Dog dies after being found unattended in hot car
SALT LAKE CITY – Salt Lake County Animal Services officials are reminding Utahns not to leave their dogs unattended in a hot car after Tuesday’s death.
Around 3:30 p.m., an animal control officer responded to a call for a dog in distress in a vehicle.
“When the officer arrived, the dog was already convulsing and was breathing very heavily and was convulsing,” said Randee Lueker of Salt Lake County Animal Services.
The officer pulled the dog out of an unlocked door and tried to cool him down and administer first aid, but the animal – which had been left in the car for over an hour – eventually stopped to breathe.
“Temperatures hit over 95 degrees here in Salt Lake City,” Lueker said.
Shortly after the dog, described as a Lab Shepherd mix, was pulled from the car, officials said the owner was found at a nearby business — about 700 S. 900 West — and cited for cruelty to animals.
“He was in a store, he forgot his dog,” Lueker said.
According to a Salt Lake County Animal Services press release Tuesday evening, “On average, Salt Lake County Animal Services animal control officers respond to approximately 500 calls per year for dogs left in hot cars. On a 70 degree day, the temperature in the car can soar to 116 degrees in just 10 minutes, causing a dog to suffer and die a painful death. »
Officials went on to say that dogs cannot shed heat from sweat like humans, which means their internal body temperature rises rapidly. This can cause them to get heat stroke and eventually die.
“Senior dogs, puppies and those with flatter faces suffer even more in hot weather,” the statement said.
“We implore everyone, please leave your dog at home, unless you can take him inside with you, unless you can keep him with you,” Lueker said. “Our rule of thumb is that if it’s over 70 degrees outside, never leave your dog in the car, no matter how long.”
what you should do
If you see an animal in distress in a parked car, here are the steps to follow:
- If you see a pet inside a vehicle that is excessively panting, unresponsive, drooling, or listless, call 911.
- Take a photo of the animal, the license plate and give this information to animal control officers.
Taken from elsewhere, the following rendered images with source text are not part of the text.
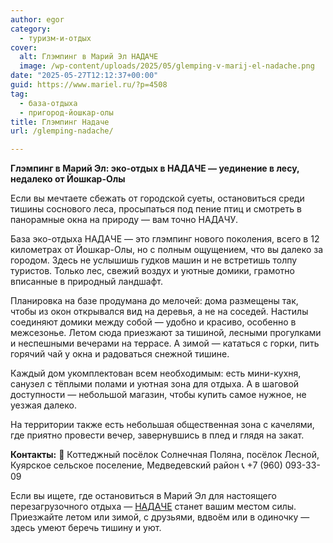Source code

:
 ```yaml
---
author: egor
category:
  - туризм-и-отдых
cover:
  alt: Глэмпинг в Марий Эл НАДАЧЕ
  image: /wp-content/uploads/2025/05/glemping-v-marij-el-nadache.png
date: "2025-05-27T12:12:37+00:00"
guid: https://www.mariel.ru/?p=4508
tag:
  - база-отдыха
  - пригород-йошкар-олы
title: Глэмпинг Надаче
url: /glemping-nadache/

---
```

**Глэмпинг в Марий Эл: эко-отдых в НАДАЧЕ — уединение в лесу, недалеко от Йошкар-Олы**

Если вы мечтаете сбежать от городской суеты, остановиться среди тишины соснового леса, просыпаться под пение птиц и смотреть в панорамные окна на природу — вам точно НАДАЧУ.

База эко-отдыха НАДАЧЕ — это глэмпинг нового поколения, всего в 12 километрах от Йошкар-Олы, но с полным ощущением, что вы далеко за городом. Здесь не услышишь гудков машин и не встретишь толпу туристов. Только лес, свежий воздух и уютные домики, грамотно вписанные в природный ландшафт.

Планировка на базе продумана до мелочей: дома размещены так, чтобы из окон открывался вид на деревья, а не на соседей. Настилы соединяют домики между собой — удобно и красиво, особенно в межсезонье. Летом сюда приезжают за тишиной, лесными прогулками и неспешными вечерами на террасе. А зимой — кататься с горки, пить горячий чай у окна и радоваться снежной тишине.

Каждый дом укомплектован всем необходимым: есть мини-кухня, санузел с тёплыми полами и уютная зона для отдыха. А в шаговой доступности — небольшой магазин, чтобы купить самое нужное, не уезжая далеко.

На территории также есть небольшая общественная зона с качелями, где приятно провести вечер, завернувшись в плед и глядя на закат.

**Контакты:**
📍 Коттеджный посёлок Солнечная Поляна, посёлок Лесной, Куярское сельское поселение, Медведевский район
📞 +7 (960) 093-33-09

Если вы ищете, где остановиться в Марий Эл для настоящего перезагрузочного отдыха — [НАДАЧЕ](https://vk.com/nadache12) станет вашим местом силы. Приезжайте летом или зимой, с друзьями, вдвоём или в одиночку — здесь умеют беречь тишину и уют.
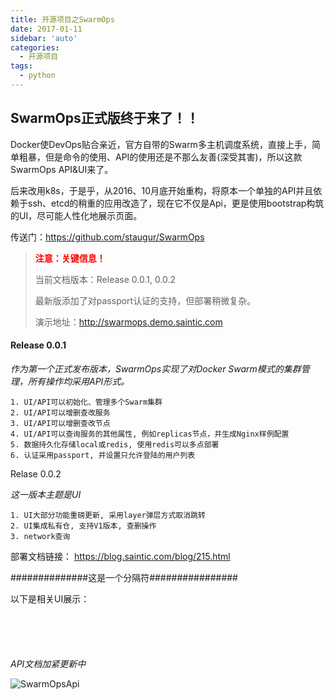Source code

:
 ```yaml
---
title: 开源项目之SwarmOps
date: 2017-01-11
sidebar: 'auto'
categories:
  - 开源项目
tags:
  - python
---
```


<p></p><p></p><h2 id="h2-swarmops-"><a name="SwarmOps正式版终于来了！！" class="reference-link"></a><span class="header-link octicon octicon-link"></span>SwarmOps正式版终于来了！！</h2><p>Docker使DevOps贴合亲近，官方自带的Swarm多主机调度系统，直接上手，简单粗暴，但是命令的使用、API的使用还是不那么友善(深受其害)，所以这款SwarmOps API&amp;UI来了。</p>
<p>后来改用k8s，于是乎，从2016、10月底开始重构，将原本一个单独的API并且依赖于ssh、etcd的稍重的应用改造了，现在它不仅是Api，更是使用bootstrap构筑的UI，尽可能人性化地展示页面。</p>
<p>传送门：<a href="https://github.com/staugur/SwarmOps" target="_blank">https://github.com/staugur/SwarmOps</a></p><blockquote><p><font color="#ff0000"><b>注意：关键信息！</b></font></p><p>当前文档版本：Release&nbsp;0.0.1, 0.0.2</p><p>最新版添加了对passport认证的支持，但部署稍微复杂。</p><p>演示地址：<a href="http://swarmops.demo.saintic.com" target="_blank">http://swarmops.demo.saintic.com</a></p></blockquote>
<h4 id="h4-release-0-0-1"><a name="Release 0.0.1" class="reference-link"></a><span class="header-link octicon octicon-link"></span>Release 0.0.1</h4><p><em>作为第一个正式发布版本，SwarmOps实现了对Docker Swarm模式的集群管理，所有操作均采用API形式。</em></p>
<pre><code class="hljs markdown" codemark="1"><span class="hljs-bullet">1. </span>UI/API可以初始化、管理多个Swarm集群
<span class="hljs-bullet">2. </span>UI/API可以增删查改服务
<span class="hljs-bullet">3. </span>UI/API可以增删查改节点
<span class="hljs-bullet">4. </span>UI/API可以查询服务的其他属性, 例如replicas节点，并生成Nginx样例配置
<span class="hljs-bullet">5. </span>数据持久化存储local或redis, 使用redis可以多点部署
<span class="hljs-bullet">6. </span>认证采用passport, 并设置只允许登陆的用户列表
</code></pre><p>Relase 0.0.2</p><p><i>这一版本主题是UI</i></p><pre style="max-width: 100%;"><code class="python hljs" codemark="1"><span class="hljs-number">1.</span> UI大部分功能重磅更新, 采用layer弹层方式取消跳转
<span class="hljs-number">2.</span> UI集成私有仓, 支持V1版本, 查删操作
<span class="hljs-number">3.</span> network查询
</code></pre><p>部署文档链接：&nbsp;<a href="https://blog.saintic.com/blog/215.html" target="_blank" style="background-color: rgb(255, 255, 255);">https://blog.saintic.com/blog/215.html</a></p><p>##############这是一个分隔符################</p><p>以下是相关UI展示： </p>
<p><a href="https://static.saintic.com/interest.blog/blog/swarm.png"><img src="https://static.saintic.com/interest.blog/blog/swarm.png" alt="" class=""></a></p>
<p><a href="https://static.saintic.com/interest.blog/blog/service.png"><img src="https://static.saintic.com/interest.blog/blog/service.png" alt=""></a></p>
<p><a href="https://static.saintic.com/interest.blog/blog/node.png"><img src="https://static.saintic.com/interest.blog/blog/node.png" alt=""></a></p>

<p><a href="https://static.saintic.com/interest.blog/blog/network.png"><img src="https://static.saintic.com/interest.blog/blog/network.png" alt="" class=""></a></p>
<p><a href="https://static.saintic.com/interest.blog/blog/registry.png"><img src="https://static.saintic.com/interest.blog/blog/registry.png" alt="" class=""></a></p>
<p><em>API文档加紧更新中</em></p>
        <p><img src="https://static.saintic.com/interest.blog/blog/201701112153372023.png" alt="SwarmOpsApi"><br></p>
- Ask nearby business managers to call the owner to return to their vehicle immediately. If the animal is not showing signs of distress, but you are concerned, you can stay close to the vehicle to monitor the situation until the owner returns.
What you should not do
- never break out a vehicle window to take a pet out on your own, you could be held liable for damages. In Utah, pets do not fall under the Good Samaritan law.
- Don’t leave the air conditioning on. Some people may leave a sign that says “air conditioning is on”. Your pet can still be in danger if the air conditioning stops working, this is not a guaranteed solution. It’s best to leave your pet at home where they can bask in a comfortable, cool place with plenty of water.
Signs of Pet Heat Stroke
- Exaggerated panting (or sudden cessation of panting)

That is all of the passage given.